* WHAT THE EXERCISE ASKS:
Scan the lines below; pull out those with "above".

Saved entries:
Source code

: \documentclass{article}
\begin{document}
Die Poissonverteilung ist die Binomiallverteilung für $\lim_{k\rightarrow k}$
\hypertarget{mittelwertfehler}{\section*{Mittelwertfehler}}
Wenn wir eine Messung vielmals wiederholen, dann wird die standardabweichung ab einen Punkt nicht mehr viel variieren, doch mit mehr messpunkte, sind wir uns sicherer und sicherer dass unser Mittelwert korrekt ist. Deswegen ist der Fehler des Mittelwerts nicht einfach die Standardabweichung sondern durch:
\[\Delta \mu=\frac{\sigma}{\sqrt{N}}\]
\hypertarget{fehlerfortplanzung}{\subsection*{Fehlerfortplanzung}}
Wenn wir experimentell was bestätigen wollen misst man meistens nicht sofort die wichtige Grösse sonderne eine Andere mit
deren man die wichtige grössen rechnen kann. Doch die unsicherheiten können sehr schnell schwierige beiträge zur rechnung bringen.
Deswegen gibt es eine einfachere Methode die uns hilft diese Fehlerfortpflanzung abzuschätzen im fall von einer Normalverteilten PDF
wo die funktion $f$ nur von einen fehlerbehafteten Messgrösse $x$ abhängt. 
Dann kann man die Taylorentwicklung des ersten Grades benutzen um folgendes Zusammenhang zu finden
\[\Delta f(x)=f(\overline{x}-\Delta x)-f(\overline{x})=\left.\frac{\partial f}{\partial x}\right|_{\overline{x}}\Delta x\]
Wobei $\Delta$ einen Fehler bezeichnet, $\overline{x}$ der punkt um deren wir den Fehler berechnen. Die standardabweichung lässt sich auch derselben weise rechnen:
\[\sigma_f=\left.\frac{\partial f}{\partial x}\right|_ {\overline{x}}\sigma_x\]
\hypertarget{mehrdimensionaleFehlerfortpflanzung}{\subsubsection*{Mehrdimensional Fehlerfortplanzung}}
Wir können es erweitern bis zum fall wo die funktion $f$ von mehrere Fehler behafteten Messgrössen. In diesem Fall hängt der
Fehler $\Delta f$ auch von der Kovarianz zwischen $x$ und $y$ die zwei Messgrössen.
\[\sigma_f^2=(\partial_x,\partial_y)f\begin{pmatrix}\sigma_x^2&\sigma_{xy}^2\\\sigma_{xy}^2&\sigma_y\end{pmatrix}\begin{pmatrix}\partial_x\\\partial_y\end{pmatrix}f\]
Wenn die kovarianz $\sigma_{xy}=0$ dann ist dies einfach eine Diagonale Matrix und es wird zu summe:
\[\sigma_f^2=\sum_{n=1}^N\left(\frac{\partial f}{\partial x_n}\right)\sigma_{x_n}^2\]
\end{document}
--
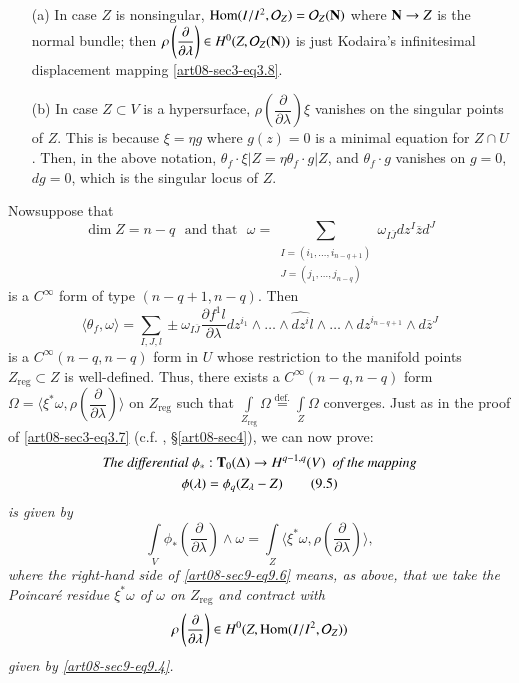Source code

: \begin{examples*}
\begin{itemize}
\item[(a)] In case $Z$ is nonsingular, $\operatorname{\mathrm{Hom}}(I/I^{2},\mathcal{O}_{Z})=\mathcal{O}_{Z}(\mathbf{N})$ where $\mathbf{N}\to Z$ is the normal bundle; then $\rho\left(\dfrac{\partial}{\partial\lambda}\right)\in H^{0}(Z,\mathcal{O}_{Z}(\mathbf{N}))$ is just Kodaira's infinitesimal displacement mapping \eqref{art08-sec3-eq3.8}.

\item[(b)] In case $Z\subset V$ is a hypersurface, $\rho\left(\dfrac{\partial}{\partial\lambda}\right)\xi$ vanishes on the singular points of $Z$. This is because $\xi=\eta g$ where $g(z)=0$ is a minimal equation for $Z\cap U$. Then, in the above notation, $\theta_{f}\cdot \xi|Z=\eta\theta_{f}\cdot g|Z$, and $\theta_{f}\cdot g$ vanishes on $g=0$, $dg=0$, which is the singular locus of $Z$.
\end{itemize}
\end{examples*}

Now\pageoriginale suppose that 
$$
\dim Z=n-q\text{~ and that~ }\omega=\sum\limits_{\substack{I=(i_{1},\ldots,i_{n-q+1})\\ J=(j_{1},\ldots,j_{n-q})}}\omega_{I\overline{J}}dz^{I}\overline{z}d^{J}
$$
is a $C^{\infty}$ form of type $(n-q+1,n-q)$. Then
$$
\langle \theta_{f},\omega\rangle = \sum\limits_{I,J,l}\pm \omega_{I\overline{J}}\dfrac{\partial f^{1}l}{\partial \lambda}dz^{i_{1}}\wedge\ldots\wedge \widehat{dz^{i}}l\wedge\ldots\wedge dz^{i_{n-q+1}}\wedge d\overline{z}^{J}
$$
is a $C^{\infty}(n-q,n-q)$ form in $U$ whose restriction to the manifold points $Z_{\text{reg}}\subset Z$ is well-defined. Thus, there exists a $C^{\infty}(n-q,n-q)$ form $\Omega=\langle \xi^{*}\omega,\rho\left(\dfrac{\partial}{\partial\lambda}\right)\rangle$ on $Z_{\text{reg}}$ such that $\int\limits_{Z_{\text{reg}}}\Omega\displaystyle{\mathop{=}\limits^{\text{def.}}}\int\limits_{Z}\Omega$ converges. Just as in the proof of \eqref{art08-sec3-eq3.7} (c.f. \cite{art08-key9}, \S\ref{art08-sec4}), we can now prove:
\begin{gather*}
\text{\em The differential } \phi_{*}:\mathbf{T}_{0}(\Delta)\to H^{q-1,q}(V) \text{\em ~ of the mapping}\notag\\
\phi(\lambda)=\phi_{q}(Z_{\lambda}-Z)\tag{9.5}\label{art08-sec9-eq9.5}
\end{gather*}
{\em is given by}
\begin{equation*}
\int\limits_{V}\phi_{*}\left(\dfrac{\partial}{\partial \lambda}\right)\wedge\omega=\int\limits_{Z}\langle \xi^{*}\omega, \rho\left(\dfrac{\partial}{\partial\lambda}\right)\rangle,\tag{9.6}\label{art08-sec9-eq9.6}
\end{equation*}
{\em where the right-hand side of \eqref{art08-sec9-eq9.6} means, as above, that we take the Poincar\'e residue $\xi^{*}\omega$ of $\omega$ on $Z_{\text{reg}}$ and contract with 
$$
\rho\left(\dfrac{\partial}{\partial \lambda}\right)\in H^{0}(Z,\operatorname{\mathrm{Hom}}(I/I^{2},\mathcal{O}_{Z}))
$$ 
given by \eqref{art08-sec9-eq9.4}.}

* SOLUTION:
\item[(b)] In case $Z\subset V$ is a hypersurface, $\rho\left(\dfrac{\partial}{\partial\lambda}\right)\xi$ vanishes on the singular points of $Z$. This is because $\xi=\eta g$ where $g(z)=0$ is a minimal equation for $Z\cap U$. Then, in the above notation, $\theta_{f}\cdot \xi|Z=\eta\theta_{f}\cdot g|Z$, and $\theta_{f}\cdot g$ vanishes on $g=0$, $dg=0$, which is the singular locus of $Z$.
{\em where the right-hand side of \eqref{art08-sec9-eq9.6} means, as above, that we take the Poincar\'e residue $\xi^{*}\omega$ of $\omega$ on $Z_{\text{reg}}$ and contract with 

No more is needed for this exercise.